10 Things You MUST Know Before Starting Up
Rahul Garg, CFA
General Catalyst India | Multi stage VC | 2x Founder/Operator | 2x Equity Analyst
Last 10 years have completely changed the professional landscape in India. We have seen a new breed of professionals emerge – the ones we like to call Entrepreneurs. From hardcore techies to management grads to school dropouts, starting a company has become “just the thing to do”. No wonder that if there is a true hockey stick growth this country has witnessed, it’s really more so in the number of entrepreneurs than anything else.
It is only natural in such environment for people to reach out & seek advice. Over the last 5 years, I have been at both ends as far as the start-up advice goes. And while there is a lot more Gyan available online today than it was 5 years ago when I started up, a lot of it is still pure rhetoric and somewhat opaque. It is like no one wants to really talk about the harsh realities of starting up. So I thought I would write down my 2 cents worth of 10 commandments for starting up, to whoever it may concern!

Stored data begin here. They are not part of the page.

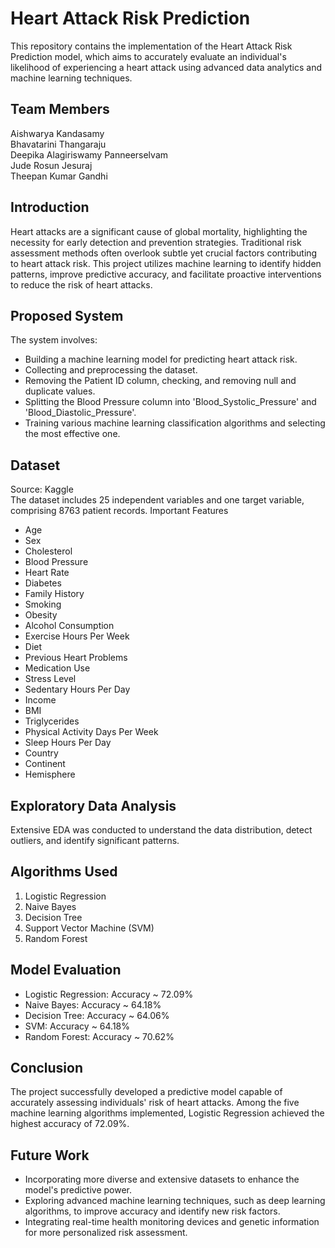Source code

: # Heart Attack Risk Prediction
This repository contains the implementation of the Heart Attack Risk Prediction model, which aims to accurately evaluate an individual's likelihood of experiencing a heart attack using advanced data analytics and machine learning techniques.

## Team Members
Aishwarya Kandasamy  
Bhavatarini Thangaraju  
Deepika Alagiriswamy Panneerselvam  
Jude Rosun Jesuraj  
Theepan Kumar Gandhi  

## Introduction
Heart attacks are a significant cause of global mortality, highlighting the necessity for early detection and prevention strategies. Traditional risk assessment methods often overlook subtle yet crucial factors contributing to heart attack risk. This project utilizes machine learning to identify hidden patterns, improve predictive accuracy, and facilitate proactive interventions to reduce the risk of heart attacks.

## Proposed System
The system involves:
- Building a machine learning model for predicting heart attack risk.
- Collecting and preprocessing the dataset.
- Removing the Patient ID column, checking, and removing null and duplicate values.
- Splitting the Blood Pressure column into 'Blood_Systolic_Pressure' and 'Blood_Diastolic_Pressure'.
- Training various machine learning classification algorithms and selecting the most effective one.

## Dataset
Source: Kaggle  
The dataset includes 25 independent variables and one target variable, comprising 8763 patient records.
Important Features
- Age
- Sex
- Cholesterol
- Blood Pressure
- Heart Rate
- Diabetes
- Family History
- Smoking
- Obesity
- Alcohol Consumption
- Exercise Hours Per Week
- Diet
- Previous Heart Problems
- Medication Use
- Stress Level
- Sedentary Hours Per Day
- Income
- BMI
- Triglycerides
- Physical Activity Days Per Week
- Sleep Hours Per Day
- Country
- Continent
- Hemisphere

## Exploratory Data Analysis
Extensive EDA was conducted to understand the data distribution, detect outliers, and identify significant patterns.

## Algorithms Used
1. Logistic Regression
2. Naive Bayes
3. Decision Tree
4. Support Vector Machine (SVM)
5. Random Forest

## Model Evaluation
- Logistic Regression: Accuracy ~ 72.09%
- Naive Bayes: Accuracy ~ 64.18%
- Decision Tree: Accuracy ~ 64.06%
- SVM: Accuracy ~ 64.18%
- Random Forest: Accuracy ~ 70.62%

## Conclusion
The project successfully developed a predictive model capable of accurately assessing individuals' risk of heart attacks. Among the five machine learning algorithms implemented, Logistic Regression achieved the highest accuracy of 72.09%.

## Future Work
- Incorporating more diverse and extensive datasets to enhance the model's predictive power.
- Exploring advanced machine learning techniques, such as deep learning algorithms, to improve accuracy and identify new risk factors.
- Integrating real-time health monitoring devices and genetic information for more personalized risk assessment.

1. Start-ups are NOT for Everyone
Just like any other profession, start-ups are not for everyone, particularly when the risk reward ratio is massively skewed. Almost all of us, owing to the ‘creative’ right side of our brain, have ideas which we feel really passionate about. And if those ideas get validated by our ‘limited’ set of family & friends, we assume that they are massively scalable & are going to be the next big thing. Trust me, 99.9%, they are not!
So, if you want to start up, do it for the right reasons. Think of the following before you jump the gun:
a. Are you solving a large enough problem? If yes, then why have others not done it? And if they’ve not done it, why would you be successful at it? Do you have an advantage (or can build one) that others don’t? – do your homework!

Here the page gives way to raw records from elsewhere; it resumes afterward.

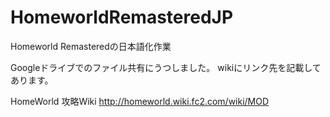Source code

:# HomeworldRemasteredJP
Homeworld Remasteredの日本語化作業


Googleドライブでのファイル共有にうつしました。
wikiにリンク先を記載してあります。

HomeWorld 攻略Wiki
http://homeworld.wiki.fc2.com/wiki/MOD

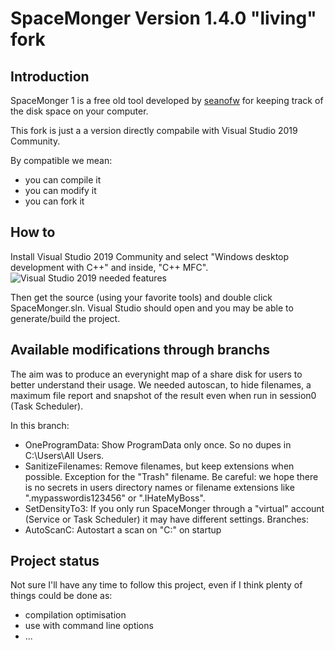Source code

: # SpaceMonger Version 1.4.0 "living" fork

## Introduction

SpaceMonger 1 is a free old tool developed by [seanofw](https://github.com/seanofw) for keeping track of the disk space on your computer.

This fork is just a a version directly compabile with Visual Studio 2019 Community.

By compatible we mean:
* you can compile it
* you can modify it
* you can fork it

## How to

Install Visual Studio 2019 Community and select "Windows desktop development with C++" and inside, "C++ MFC".
![Visual Studio 2019 needed features](VS2019ModifyScreen.png?raw=true "Visual Studio 2019 needed features")

Then get the source (using your favorite tools) and double click SpaceMonger.sln. Visual Studio should open and you may be able to generate/build the project.

## Available modifications through branchs

The aim was to produce an everynight map of a share disk for users to better understand their usage. We needed autoscan, to hide filenames, a maximum file report and snapshot of the result even when run in session0 (Task Scheduler).

In this branch:
* OneProgramData: Show ProgramData only once. So no dupes in C:\Users\All Users\.
* SanitizeFilenames: Remove filenames, but keep extensions when possible. Exception for the "Trash" filename. Be careful: we hope there is no secrets in users directory names or filename extensions like ".mypasswordis123456" or ".IHateMyBoss".
* SetDensityTo3: If you only run SpaceMonger through a "virtual" account (Service or Task Scheduler) it may have different settings.
Branches:
* AutoScanC: Autostart a scan on "C:" on startup

## Project status

Not sure I'll have any time to follow this project, even if I think plenty of things could be done as:
* compilation optimisation
* use with command line options
* ...
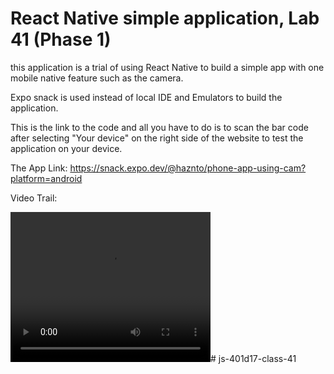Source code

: # React Native simple application, Lab 41 (Phase 1)

this application is a trial of using React Native to build a simple app with one mobile native feature such as the camera. 

Expo snack is used instead of local IDE and Emulators to build the application.

This is the link to the code and all you have to do is to scan the bar code after selecting "Your device" on the right side of the website to test the application on your device.

The App Link:
<https://snack.expo.dev/@haznto/phone-app-using-cam?platform=android>

Video Trail:

<video width="320" height="240" controls>
  <source src="./assets/video_2023-10-01_18-57-12.mp4" type="video/mp4">
</video># js-401d17-class-41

b. What is your opportunity cost? Are you prepared to live the next 5 years of your life being miserable & frugal? Are you willing to sacrifice your & that of your family’s lifestyle in favour of your start-up? Trust me, the stress & the impact on your life is not always worth it, particularly if you are married & have (or want to have) kids
c. Are you doing it to create wealth or to pace/spice up your career? There are several other less risky ways to do the same. You can join another start-up & enjoy similar challenges. You can even invest in a start-up & enjoy similar growth
d. Lastly, remember that chances of success in a start-up are really low. So while you may have what it takes to be the last man standing, just be prepared for the fact that this ship might surely sink one day
2. Pedigree Matters
As biased as it may sound, but pedigree of founders does play a significant role in the funding (and hence success) of a start-up. And it is quite logical to a large extent. If you think of it, most early stage investors are essentially taking a bet on the founders whom they don’t really know well. In such situations, it is only natural for investors to favour founders from IITs/IIMs/Ivy Leagues because, to be honest, the world has already filtered them!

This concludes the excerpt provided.